If you run a trial for 20 generations, you can easily get populations in the thousands. The problem with letting populations grow so large is that you have to decide the fate of each individual amoeba at each time step, and that ends up being a lot of work.

If you change num_generations_per_trial to 10, you'll get identical results, and finish much more quickly. But how do you decide what an appropriately low num_generations_per_trial number is? It would be much more intuitive to impose a cap on the population size than on the number of generations.

Expressiveness

I suggest writing a generator for the population count at each time step. You can easily count elements using the sum() function.

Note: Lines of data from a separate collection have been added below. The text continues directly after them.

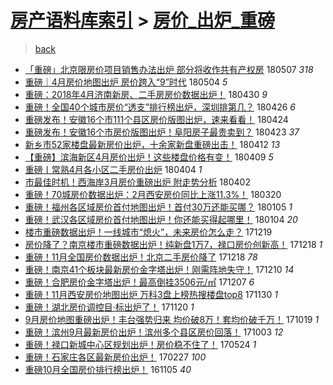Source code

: [房产语料库索引](../../README.md)  > [房价_出炉_重磅](房价_出炉_重磅.md)
====
> [back](../README.md)

- [「重磅」北京限房价项目销售办法出炉 部分将收作共有产权房](http://jkwz.applinzi.com/ittc/7100277413017814027.html#%E3%80%8C%E9%87%8D%E7%A3%85%E3%80%8D%E5%8C%97%E4%BA%AC%E9%99%90%E6%88%BF%E4%BB%B7%E9%A1%B9%E7%9B%AE%E9%94%80%E5%94%AE%E5%8A%9E%E6%B3%95%E5%87%BA%E7%82%89+%E9%83%A8%E5%88%86%E5%B0%86%E6%94%B6%E4%BD%9C%E5%85%B1%E6%9C%89%E4%BA%A7%E6%9D%83%E6%88%BF) 180507 *318* 
- [重磅｜4月房价地图出炉 房价跨入“9”时代](http://jkwz.applinzi.com/ittc/7099214289103750154.html#%E9%87%8D%E7%A3%85%EF%BD%9C4%E6%9C%88%E6%88%BF%E4%BB%B7%E5%9C%B0%E5%9B%BE%E5%87%BA%E7%82%89+%E6%88%BF%E4%BB%B7%E8%B7%A8%E5%85%A5%E2%80%9C9%E2%80%9D%E6%97%B6%E4%BB%A3) 180504 *5* 
- [重磅：2018年4月济南新房、二手房房价数据出炉！](http://jkwz.applinzi.com/ittc/7097683666740446219.html#%E9%87%8D%E7%A3%85%EF%BC%9A2018%E5%B9%B44%E6%9C%88%E6%B5%8E%E5%8D%97%E6%96%B0%E6%88%BF%E3%80%81%E4%BA%8C%E6%89%8B%E6%88%BF%E6%88%BF%E4%BB%B7%E6%95%B0%E6%8D%AE%E5%87%BA%E7%82%89%EF%BC%81) 180430 *9* 
- [重磅！全国40个城市房价“透支”排行榜出炉，深圳排第几？](http://jkwz.applinzi.com/ittc/7096356630105162758.html#%E9%87%8D%E7%A3%85%EF%BC%81%E5%85%A8%E5%9B%BD40%E4%B8%AA%E5%9F%8E%E5%B8%82%E6%88%BF%E4%BB%B7%E2%80%9C%E9%80%8F%E6%94%AF%E2%80%9D%E6%8E%92%E8%A1%8C%E6%A6%9C%E5%87%BA%E7%82%89%EF%BC%8C%E6%B7%B1%E5%9C%B3%E6%8E%92%E7%AC%AC%E5%87%A0%EF%BC%9F) 180426 *6* 
- [重磅发布！安徽16个市111个县区房价版图出炉，速来看看！](http://jkwz.applinzi.com/ittc/7095526253190972423.html#%E9%87%8D%E7%A3%85%E5%8F%91%E5%B8%83%EF%BC%81%E5%AE%89%E5%BE%BD16%E4%B8%AA%E5%B8%82111%E4%B8%AA%E5%8E%BF%E5%8C%BA%E6%88%BF%E4%BB%B7%E7%89%88%E5%9B%BE%E5%87%BA%E7%82%89%EF%BC%8C%E9%80%9F%E6%9D%A5%E7%9C%8B%E7%9C%8B%EF%BC%81) 180424  
- [重磅发布！安徽16个市房价版图出炉！阜阳房子最贵卖到？](http://jkwz.applinzi.com/ittc/7095248655391130634.html#%E9%87%8D%E7%A3%85%E5%8F%91%E5%B8%83%EF%BC%81%E5%AE%89%E5%BE%BD16%E4%B8%AA%E5%B8%82%E6%88%BF%E4%BB%B7%E7%89%88%E5%9B%BE%E5%87%BA%E7%82%89%EF%BC%81%E9%98%9C%E9%98%B3%E6%88%BF%E5%AD%90%E6%9C%80%E8%B4%B5%E5%8D%96%E5%88%B0%EF%BC%9F) 180423 *37* 
- [新乡市52家楼盘最新房价出炉，十余家新盘重磅出击！](http://jkwz.applinzi.com/ittc/7090819962266715146.html#%E6%96%B0%E4%B9%A1%E5%B8%8252%E5%AE%B6%E6%A5%BC%E7%9B%98%E6%9C%80%E6%96%B0%E6%88%BF%E4%BB%B7%E5%87%BA%E7%82%89%EF%BC%8C%E5%8D%81%E4%BD%99%E5%AE%B6%E6%96%B0%E7%9B%98%E9%87%8D%E7%A3%85%E5%87%BA%E5%87%BB%EF%BC%81) 180412 *13* 
- [【重磅】滨海新区4月房价出炉！这些楼盘价格有变！](http://jkwz.applinzi.com/ittc/7090011501756941328.html#%E3%80%90%E9%87%8D%E7%A3%85%E3%80%91%E6%BB%A8%E6%B5%B7%E6%96%B0%E5%8C%BA4%E6%9C%88%E6%88%BF%E4%BB%B7%E5%87%BA%E7%82%89%EF%BC%81%E8%BF%99%E4%BA%9B%E6%A5%BC%E7%9B%98%E4%BB%B7%E6%A0%BC%E6%9C%89%E5%8F%98%EF%BC%81) 180409 *5* 
- [重磅丨常熟4月各小区二手房价出炉](http://jkwz.applinzi.com/ittc/7088062153661875210.html#%E9%87%8D%E7%A3%85%E4%B8%A8%E5%B8%B8%E7%86%9F4%E6%9C%88%E5%90%84%E5%B0%8F%E5%8C%BA%E4%BA%8C%E6%89%8B%E6%88%BF%E4%BB%B7%E5%87%BA%E7%82%89) 180404 *1* 
- [市最佳时机！西海岸3月房价重磅出炉 附走势分析](http://jkwz.applinzi.com/ittc/7087384421638603786.html#%E5%B8%82%E6%9C%80%E4%BD%B3%E6%97%B6%E6%9C%BA%EF%BC%81%E8%A5%BF%E6%B5%B7%E5%B2%B83%E6%9C%88%E6%88%BF%E4%BB%B7%E9%87%8D%E7%A3%85%E5%87%BA%E7%82%89+%E9%99%84%E8%B5%B0%E5%8A%BF%E5%88%86%E6%9E%90) 180402  
- [重磅！70城房价数据出炉：2月西安房价同比上涨11.3%！](http://jkwz.applinzi.com/ittc/7082421935021753361.html#%E9%87%8D%E7%A3%85%EF%BC%8170%E5%9F%8E%E6%88%BF%E4%BB%B7%E6%95%B0%E6%8D%AE%E5%87%BA%E7%82%89%EF%BC%9A2%E6%9C%88%E8%A5%BF%E5%AE%89%E6%88%BF%E4%BB%B7%E5%90%8C%E6%AF%94%E4%B8%8A%E6%B6%A811.3%25%EF%BC%81) 180320  
- [重磅！福州各区域房价首付地图出炉！首付30万还能买哪？](http://jkwz.applinzi.com/ittc/7055016900122133521.html#%E9%87%8D%E7%A3%85%EF%BC%81%E7%A6%8F%E5%B7%9E%E5%90%84%E5%8C%BA%E5%9F%9F%E6%88%BF%E4%BB%B7%E9%A6%96%E4%BB%98%E5%9C%B0%E5%9B%BE%E5%87%BA%E7%82%89%EF%BC%81%E9%A6%96%E4%BB%9830%E4%B8%87%E8%BF%98%E8%83%BD%E4%B9%B0%E5%93%AA%EF%BC%9F) 180105 *1* 
- [重磅！武汉各区域房价首付地图出炉！你还能买得起哪里！](http://jkwz.applinzi.com/ittc/7054633465956271121.html#%E9%87%8D%E7%A3%85%EF%BC%81%E6%AD%A6%E6%B1%89%E5%90%84%E5%8C%BA%E5%9F%9F%E6%88%BF%E4%BB%B7%E9%A6%96%E4%BB%98%E5%9C%B0%E5%9B%BE%E5%87%BA%E7%82%89%EF%BC%81%E4%BD%A0%E8%BF%98%E8%83%BD%E4%B9%B0%E5%BE%97%E8%B5%B7%E5%93%AA%E9%87%8C%EF%BC%81) 180104 *20* 
- [楼市重磅数据出炉！一线城市“熄火”，未来房价怎么走？](http://jkwz.applinzi.com/ittc/7048710931113051153.html#%E6%A5%BC%E5%B8%82%E9%87%8D%E7%A3%85%E6%95%B0%E6%8D%AE%E5%87%BA%E7%82%89%EF%BC%81%E4%B8%80%E7%BA%BF%E5%9F%8E%E5%B8%82%E2%80%9C%E7%86%84%E7%81%AB%E2%80%9D%EF%BC%8C%E6%9C%AA%E6%9D%A5%E6%88%BF%E4%BB%B7%E6%80%8E%E4%B9%88%E8%B5%B0%EF%BC%9F) 171219  
- [房价降了？南京楼市重磅数据出炉！纯新盘1万7，禄口房价创新高！](http://jkwz.applinzi.com/ittc/7048486238347068433.html#%E6%88%BF%E4%BB%B7%E9%99%8D%E4%BA%86%EF%BC%9F%E5%8D%97%E4%BA%AC%E6%A5%BC%E5%B8%82%E9%87%8D%E7%A3%85%E6%95%B0%E6%8D%AE%E5%87%BA%E7%82%89%EF%BC%81%E7%BA%AF%E6%96%B0%E7%9B%981%E4%B8%877%EF%BC%8C%E7%A6%84%E5%8F%A3%E6%88%BF%E4%BB%B7%E5%88%9B%E6%96%B0%E9%AB%98%EF%BC%81) 171218 *1* 
- [重磅！11月全国房价数据出炉！北京二手房价降了](http://jkwz.applinzi.com/ittc/7048348452008756241.html#%E9%87%8D%E7%A3%85%EF%BC%8111%E6%9C%88%E5%85%A8%E5%9B%BD%E6%88%BF%E4%BB%B7%E6%95%B0%E6%8D%AE%E5%87%BA%E7%82%89%EF%BC%81%E5%8C%97%E4%BA%AC%E4%BA%8C%E6%89%8B%E6%88%BF%E4%BB%B7%E9%99%8D%E4%BA%86) 171218 *78* 
- [重磅！南京41个板块最新房价金字塔出炉！刚需阵地失守！](http://jkwz.applinzi.com/ittc/7045425519804285968.html#%E9%87%8D%E7%A3%85%EF%BC%81%E5%8D%97%E4%BA%AC41%E4%B8%AA%E6%9D%BF%E5%9D%97%E6%9C%80%E6%96%B0%E6%88%BF%E4%BB%B7%E9%87%91%E5%AD%97%E5%A1%94%E5%87%BA%E7%82%89%EF%BC%81%E5%88%9A%E9%9C%80%E9%98%B5%E5%9C%B0%E5%A4%B1%E5%AE%88%EF%BC%81) 171210 *14* 
- [重磅！合肥房价金字塔出炉！最高倒挂3506元/㎡](http://jkwz.applinzi.com/ittc/7044338529528710160.html#%E9%87%8D%E7%A3%85%EF%BC%81%E5%90%88%E8%82%A5%E6%88%BF%E4%BB%B7%E9%87%91%E5%AD%97%E5%A1%94%E5%87%BA%E7%82%89%EF%BC%81%E6%9C%80%E9%AB%98%E5%80%92%E6%8C%823506%E5%85%83%2F%E3%8E%A1) 171207 *6* 
- [重磅！11月西安房价地图出炉 万科3盘上榜热搜楼盘top8](http://jkwz.applinzi.com/ittc/7041520101029839889.html#%E9%87%8D%E7%A3%85%EF%BC%8111%E6%9C%88%E8%A5%BF%E5%AE%89%E6%88%BF%E4%BB%B7%E5%9C%B0%E5%9B%BE%E5%87%BA%E7%82%89+%E4%B8%87%E7%A7%913%E7%9B%98%E4%B8%8A%E6%A6%9C%E7%83%AD%E6%90%9C%E6%A5%BC%E7%9B%98top8) 171130 *1* 
- [重磅！湖北房价调控目·标出炉了！](http://jkwz.applinzi.com/ittc/7038060308382352401.html#%E9%87%8D%E7%A3%85%EF%BC%81%E6%B9%96%E5%8C%97%E6%88%BF%E4%BB%B7%E8%B0%83%E6%8E%A7%E7%9B%AE%C2%B7%E6%A0%87%E5%87%BA%E7%82%89%E4%BA%86%EF%BC%81) 171120 *1* 
- [9月房价地图重磅出炉！丰台强势归来 均价破8万！套均价破千万！](http://jkwz.applinzi.com/ittc/7026188655012611088.html#9%E6%9C%88%E6%88%BF%E4%BB%B7%E5%9C%B0%E5%9B%BE%E9%87%8D%E7%A3%85%E5%87%BA%E7%82%89%EF%BC%81%E4%B8%B0%E5%8F%B0%E5%BC%BA%E5%8A%BF%E5%BD%92%E6%9D%A5+%E5%9D%87%E4%BB%B7%E7%A0%B48%E4%B8%87%EF%BC%81%E5%A5%97%E5%9D%87%E4%BB%B7%E7%A0%B4%E5%8D%83%E4%B8%87%EF%BC%81) 171019 *1* 
- [重磅！滨州9月最新房价出炉！滨州多个县区房价回落！](http://jkwz.applinzi.com/ittc/7020202919515931664.html#%E9%87%8D%E7%A3%85%EF%BC%81%E6%BB%A8%E5%B7%9E9%E6%9C%88%E6%9C%80%E6%96%B0%E6%88%BF%E4%BB%B7%E5%87%BA%E7%82%89%EF%BC%81%E6%BB%A8%E5%B7%9E%E5%A4%9A%E4%B8%AA%E5%8E%BF%E5%8C%BA%E6%88%BF%E4%BB%B7%E5%9B%9E%E8%90%BD%EF%BC%81) 171003 *12* 
- [重磅！禄口新城中心区规划出炉！房价稳不住了！](http://jkwz.applinzi.com/ittc/6971165523722109957.html#%E9%87%8D%E7%A3%85%EF%BC%81%E7%A6%84%E5%8F%A3%E6%96%B0%E5%9F%8E%E4%B8%AD%E5%BF%83%E5%8C%BA%E8%A7%84%E5%88%92%E5%87%BA%E7%82%89%EF%BC%81%E6%88%BF%E4%BB%B7%E7%A8%B3%E4%B8%8D%E4%BD%8F%E4%BA%86%EF%BC%81) 170524 *1* 
- [重磅！石家庄各区最新房价出炉！](http://jkwz.applinzi.com/ittc/6939415072886752260.html#%E9%87%8D%E7%A3%85%EF%BC%81%E7%9F%B3%E5%AE%B6%E5%BA%84%E5%90%84%E5%8C%BA%E6%9C%80%E6%96%B0%E6%88%BF%E4%BB%B7%E5%87%BA%E7%82%89%EF%BC%81) 170227 *100* 
- [重磅10月全国房价排行榜出炉！](http://jkwz.applinzi.com/ittc/6896967250476532740.html#%E9%87%8D%E7%A3%8510%E6%9C%88%E5%85%A8%E5%9B%BD%E6%88%BF%E4%BB%B7%E6%8E%92%E8%A1%8C%E6%A6%9C%E5%87%BA%E7%82%89%EF%BC%81) 161105 *40*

from __future__ import division
from random import randint

def amoeba_generations(max_split=3, population=1):
    yield population
    while population > 0:
        population = sum(randint(0, max_split) for _ in range(population))
        yield population

def trial(generator, success_pred, failure_pred):
    for g in generator:
        if success_pred(g):
            return True
        if failure_pred(g):
            return False
    return False


def main():
    num_trials = 10000
    max_split_per_amoeba = 3
    num_dead_populations = sum(
        trial(
            amoeba_generations(max_split_per_amoeba),
            lambda n: n == 0,
            lambda n: n >= 10     # Assume a population of >= 10 will never die
        )
        for _ in range(num_trials)
    )
    print("""***starting simulation***
num trials: {num_trials}
max_split_per_amoeba: {max_split_per_amoeba}
extinct outcomes: {num_dead_populations}
extinction probability: {extinction_probability:.4f}
expected probability: {expected_probability:.4f}
delta from answer: {delta:.4f}""".format(
        extinction_probability=num_dead_populations/num_trials,
        expected_probability=2**.5 - 1,
        delta=(num_dead_populations/num_trials) - (2**.5 - 1),
        **locals()
    ))

if __name__ == '__main__':
    main()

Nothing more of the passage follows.